*The task*:
Skip every line before the one containing "### [cmTC_3860d.dot](cmTC_3860d.dot)", then copy that line and the rest of the entries below exactly, through the last line.

[Collected data]
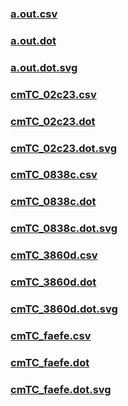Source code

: ### [a.out.csv](a.out.csv)
### [a.out.dot](a.out.dot)
### [a.out.dot.svg](a.out.dot.svg)
### [cmTC_02c23.csv](cmTC_02c23.csv)
### [cmTC_02c23.dot](cmTC_02c23.dot)
### [cmTC_02c23.dot.svg](cmTC_02c23.dot.svg)
### [cmTC_0838c.csv](cmTC_0838c.csv)
### [cmTC_0838c.dot](cmTC_0838c.dot)
### [cmTC_0838c.dot.svg](cmTC_0838c.dot.svg)
### [cmTC_3860d.csv](cmTC_3860d.csv)
### [cmTC_3860d.dot](cmTC_3860d.dot)
### [cmTC_3860d.dot.svg](cmTC_3860d.dot.svg)
### [cmTC_faefe.csv](cmTC_faefe.csv)
### [cmTC_faefe.dot](cmTC_faefe.dot)
### [cmTC_faefe.dot.svg](cmTC_faefe.dot.svg)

*Answer space*:
### [cmTC_3860d.dot](cmTC_3860d.dot)
### [cmTC_3860d.dot.svg](cmTC_3860d.dot.svg)
### [cmTC_faefe.csv](cmTC_faefe.csv)
### [cmTC_faefe.dot](cmTC_faefe.dot)
### [cmTC_faefe.dot.svg](cmTC_faefe.dot.svg)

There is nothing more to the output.